The experts recommended analyzing and resolving these errors by optimizing the query logic and adjusting the database’s locking behavior:

If the ac1_control_p1 table is very large, then partitioning can improve performance, which will divide the table into physical chunks of the data portion.
Optimize queries to reduce their execution time, which is frequently accessing/modifying the ac1_control_p1 table.
Implement proper concurrency control mechanisms: In applications with high concurrency, implementing appropriate locking mechanisms can prevent deadlocks and improve performance.
Adjust PostgreSQL configuration parameters related to shared buffers (shared_buffers) and work memory (work_mem) based on workload.
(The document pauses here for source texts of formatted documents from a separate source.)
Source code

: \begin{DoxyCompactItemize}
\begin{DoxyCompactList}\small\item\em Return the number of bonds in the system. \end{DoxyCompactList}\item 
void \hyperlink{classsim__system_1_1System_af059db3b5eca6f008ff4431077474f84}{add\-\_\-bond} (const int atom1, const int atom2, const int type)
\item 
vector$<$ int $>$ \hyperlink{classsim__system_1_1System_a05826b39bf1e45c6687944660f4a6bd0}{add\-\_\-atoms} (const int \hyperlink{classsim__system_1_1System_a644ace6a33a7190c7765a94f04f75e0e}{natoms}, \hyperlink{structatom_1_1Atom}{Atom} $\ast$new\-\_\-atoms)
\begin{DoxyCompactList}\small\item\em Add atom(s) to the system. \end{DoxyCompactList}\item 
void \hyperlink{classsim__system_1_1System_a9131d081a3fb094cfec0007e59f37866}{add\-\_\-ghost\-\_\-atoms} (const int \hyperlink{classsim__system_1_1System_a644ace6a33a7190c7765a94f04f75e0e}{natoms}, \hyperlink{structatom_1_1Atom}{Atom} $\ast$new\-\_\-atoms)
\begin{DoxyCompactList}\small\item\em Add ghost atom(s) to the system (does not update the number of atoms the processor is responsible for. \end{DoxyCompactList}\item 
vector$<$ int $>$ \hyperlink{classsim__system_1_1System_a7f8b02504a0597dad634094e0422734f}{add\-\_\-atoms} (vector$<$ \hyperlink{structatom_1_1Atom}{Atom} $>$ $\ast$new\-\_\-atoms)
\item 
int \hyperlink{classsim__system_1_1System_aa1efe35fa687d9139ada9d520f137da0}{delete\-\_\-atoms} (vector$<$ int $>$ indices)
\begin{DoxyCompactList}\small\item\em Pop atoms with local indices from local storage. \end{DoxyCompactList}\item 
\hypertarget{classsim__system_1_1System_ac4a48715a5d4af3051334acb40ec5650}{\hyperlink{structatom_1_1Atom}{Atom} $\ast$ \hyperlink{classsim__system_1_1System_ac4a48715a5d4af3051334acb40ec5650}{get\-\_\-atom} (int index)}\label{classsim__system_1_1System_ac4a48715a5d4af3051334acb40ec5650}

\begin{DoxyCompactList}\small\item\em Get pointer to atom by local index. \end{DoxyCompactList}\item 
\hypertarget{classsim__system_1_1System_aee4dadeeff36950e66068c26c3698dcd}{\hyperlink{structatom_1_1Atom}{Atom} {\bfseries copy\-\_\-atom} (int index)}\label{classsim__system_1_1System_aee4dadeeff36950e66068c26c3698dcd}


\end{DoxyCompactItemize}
Apply the recommended values for these parameters.

Step 5 – Configuration Review and Resource Tuning:

The PostgreSQL configuration files were reviewed, and the expert team suggested several optimizations:

Reducing the maximum number of connections from 5000 to a more reasonable number (e.g., 3000), unless high concurrency was necessary.
Adjusting memory-related parameters such as shared_buffers, work_mem, and maintenance_work_mem to ensure optimal memory utilization.
Regularly running VACUUM and REINDEX commands to reclaim space and reduce table bloat.

The client was also advised to implement proper concurrency control mechanisms and partition large tables, such as the ac1_control_p1 table, to improve performance and reduce memory consumption.

Solution:

By addressing the identified errors, optimizing query behavior, and adjusting PostgreSQL configuration settings, the expert team helped the client manage memory consumption more effectively. Key actions included:

Closing transactions properly to reduce memory retention by PostgreSQL.
Monitoring and optimizing long-running queries.
Resolving locking issues by reviewing and adjusting the locking strategy for specific queries.
Reducing the maximum number of connections to alleviate memory pressure.

Conclusion:

The expert team’s thorough investigation and targeted optimizations successfully resolved the memory consumption issues in the client’s PostgreSQL cluster. By addressing query behavior, optimizing resource usage, and implementing better concurrency control, the system’s overall performance was stabilized. The client can now operate the PostgreSQL cluster efficiently with reduced memory usage and improved reliability.